### Aim of the exercise
The entries shown below should be output exactly as they appear.
= = = =
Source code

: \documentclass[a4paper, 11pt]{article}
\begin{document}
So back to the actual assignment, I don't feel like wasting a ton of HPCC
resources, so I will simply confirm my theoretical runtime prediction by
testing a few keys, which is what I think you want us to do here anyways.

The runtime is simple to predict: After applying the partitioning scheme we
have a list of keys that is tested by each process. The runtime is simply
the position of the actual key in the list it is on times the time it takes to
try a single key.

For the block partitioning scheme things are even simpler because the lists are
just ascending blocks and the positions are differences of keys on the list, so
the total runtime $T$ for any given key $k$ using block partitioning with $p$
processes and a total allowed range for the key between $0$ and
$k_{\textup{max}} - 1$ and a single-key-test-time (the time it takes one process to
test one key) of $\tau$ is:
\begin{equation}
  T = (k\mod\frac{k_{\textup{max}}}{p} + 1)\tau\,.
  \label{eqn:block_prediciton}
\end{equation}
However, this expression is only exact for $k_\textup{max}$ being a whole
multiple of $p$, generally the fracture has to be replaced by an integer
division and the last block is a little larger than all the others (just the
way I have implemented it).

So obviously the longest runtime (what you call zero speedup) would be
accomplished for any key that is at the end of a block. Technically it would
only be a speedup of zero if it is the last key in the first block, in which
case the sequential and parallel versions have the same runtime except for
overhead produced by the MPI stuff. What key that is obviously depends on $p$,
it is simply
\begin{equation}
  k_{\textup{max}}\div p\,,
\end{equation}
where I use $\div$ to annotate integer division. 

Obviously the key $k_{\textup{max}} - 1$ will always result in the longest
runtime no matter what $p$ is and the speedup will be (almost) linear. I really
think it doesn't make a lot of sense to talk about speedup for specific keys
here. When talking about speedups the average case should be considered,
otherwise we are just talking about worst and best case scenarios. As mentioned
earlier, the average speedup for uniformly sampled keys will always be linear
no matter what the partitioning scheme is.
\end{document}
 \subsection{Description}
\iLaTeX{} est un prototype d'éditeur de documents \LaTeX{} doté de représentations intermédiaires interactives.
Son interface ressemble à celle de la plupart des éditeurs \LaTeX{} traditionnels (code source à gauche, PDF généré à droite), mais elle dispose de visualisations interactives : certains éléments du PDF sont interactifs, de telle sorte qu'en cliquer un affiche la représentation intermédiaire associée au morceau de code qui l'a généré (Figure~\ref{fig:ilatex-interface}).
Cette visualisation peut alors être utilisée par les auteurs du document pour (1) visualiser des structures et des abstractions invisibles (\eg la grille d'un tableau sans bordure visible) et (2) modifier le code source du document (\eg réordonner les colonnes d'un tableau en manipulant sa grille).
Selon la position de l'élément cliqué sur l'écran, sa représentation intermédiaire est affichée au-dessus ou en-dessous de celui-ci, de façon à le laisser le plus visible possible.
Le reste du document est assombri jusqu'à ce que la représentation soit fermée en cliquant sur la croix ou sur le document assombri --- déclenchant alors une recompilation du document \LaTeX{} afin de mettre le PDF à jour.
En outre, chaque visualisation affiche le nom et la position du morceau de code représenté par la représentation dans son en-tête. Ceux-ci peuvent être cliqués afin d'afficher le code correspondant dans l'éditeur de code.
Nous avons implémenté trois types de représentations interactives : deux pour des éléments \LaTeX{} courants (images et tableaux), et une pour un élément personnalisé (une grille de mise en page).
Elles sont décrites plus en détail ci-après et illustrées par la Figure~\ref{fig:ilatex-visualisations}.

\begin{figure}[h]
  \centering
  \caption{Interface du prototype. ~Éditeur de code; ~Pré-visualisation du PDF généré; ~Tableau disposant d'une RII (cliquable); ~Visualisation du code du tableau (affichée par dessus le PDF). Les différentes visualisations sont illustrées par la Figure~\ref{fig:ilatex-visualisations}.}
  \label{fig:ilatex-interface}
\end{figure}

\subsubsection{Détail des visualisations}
= = = =
### Result for this exercise
Source code

: \documentclass[a4paper, 11pt]{article}
\begin{document}
So back to the actual assignment, I don't feel like wasting a ton of HPCC
resources, so I will simply confirm my theoretical runtime prediction by
testing a few keys, which is what I think you want us to do here anyways.

The runtime is simple to predict: After applying the partitioning scheme we
have a list of keys that is tested by each process. The runtime is simply
the position of the actual key in the list it is on times the time it takes to
try a single key.

For the block partitioning scheme things are even simpler because the lists are
just ascending blocks and the positions are differences of keys on the list, so
the total runtime $T$ for any given key $k$ using block partitioning with $p$
processes and a total allowed range for the key between $0$ and
$k_{\textup{max}} - 1$ and a single-key-test-time (the time it takes one process to
test one key) of $\tau$ is:
\begin{equation}
  T = (k\mod\frac{k_{\textup{max}}}{p} + 1)\tau\,.
  \label{eqn:block_prediciton}
\end{equation}
However, this expression is only exact for $k_\textup{max}$ being a whole
multiple of $p$, generally the fracture has to be replaced by an integer
division and the last block is a little larger than all the others (just the
way I have implemented it).

So obviously the longest runtime (what you call zero speedup) would be
accomplished for any key that is at the end of a block. Technically it would
only be a speedup of zero if it is the last key in the first block, in which
case the sequential and parallel versions have the same runtime except for
overhead produced by the MPI stuff. What key that is obviously depends on $p$,
it is simply
\begin{equation}
  k_{\textup{max}}\div p\,,
\end{equation}
where I use $\div$ to annotate integer division. 

Obviously the key $k_{\textup{max}} - 1$ will always result in the longest
runtime no matter what $p$ is and the speedup will be (almost) linear. I really
think it doesn't make a lot of sense to talk about speedup for specific keys
here. When talking about speedups the average case should be considered,
otherwise we are just talking about worst and best case scenarios. As mentioned
earlier, the average speedup for uniformly sampled keys will always be linear
no matter what the partitioning scheme is.
\end{document}
 \subsection{Description}
\iLaTeX{} est un prototype d'éditeur de documents \LaTeX{} doté de représentations intermédiaires interactives.
Son interface ressemble à celle de la plupart des éditeurs \LaTeX{} traditionnels (code source à gauche, PDF généré à droite), mais elle dispose de visualisations interactives : certains éléments du PDF sont interactifs, de telle sorte qu'en cliquer un affiche la représentation intermédiaire associée au morceau de code qui l'a généré (Figure~\ref{fig:ilatex-interface}).
Cette visualisation peut alors être utilisée par les auteurs du document pour (1) visualiser des structures et des abstractions invisibles (\eg la grille d'un tableau sans bordure visible) et (2) modifier le code source du document (\eg réordonner les colonnes d'un tableau en manipulant sa grille).
Selon la position de l'élément cliqué sur l'écran, sa représentation intermédiaire est affichée au-dessus ou en-dessous de celui-ci, de façon à le laisser le plus visible possible.
Le reste du document est assombri jusqu'à ce que la représentation soit fermée en cliquant sur la croix ou sur le document assombri --- déclenchant alors une recompilation du document \LaTeX{} afin de mettre le PDF à jour.
En outre, chaque visualisation affiche le nom et la position du morceau de code représenté par la représentation dans son en-tête. Ceux-ci peuvent être cliqués afin d'afficher le code correspondant dans l'éditeur de code.
Nous avons implémenté trois types de représentations interactives : deux pour des éléments \LaTeX{} courants (images et tableaux), et une pour un élément personnalisé (une grille de mise en page).
Elles sont décrites plus en détail ci-après et illustrées par la Figure~\ref{fig:ilatex-visualisations}.

\begin{figure}[h]
  \centering
  \caption{Interface du prototype. ~Éditeur de code; ~Pré-visualisation du PDF généré; ~Tableau disposant d'une RII (cliquable); ~Visualisation du code du tableau (affichée par dessus le PDF). Les différentes visualisations sont illustrées par la Figure~\ref{fig:ilatex-visualisations}.}
  \label{fig:ilatex-interface}
\end{figure}

\subsubsection{Détail des visualisations}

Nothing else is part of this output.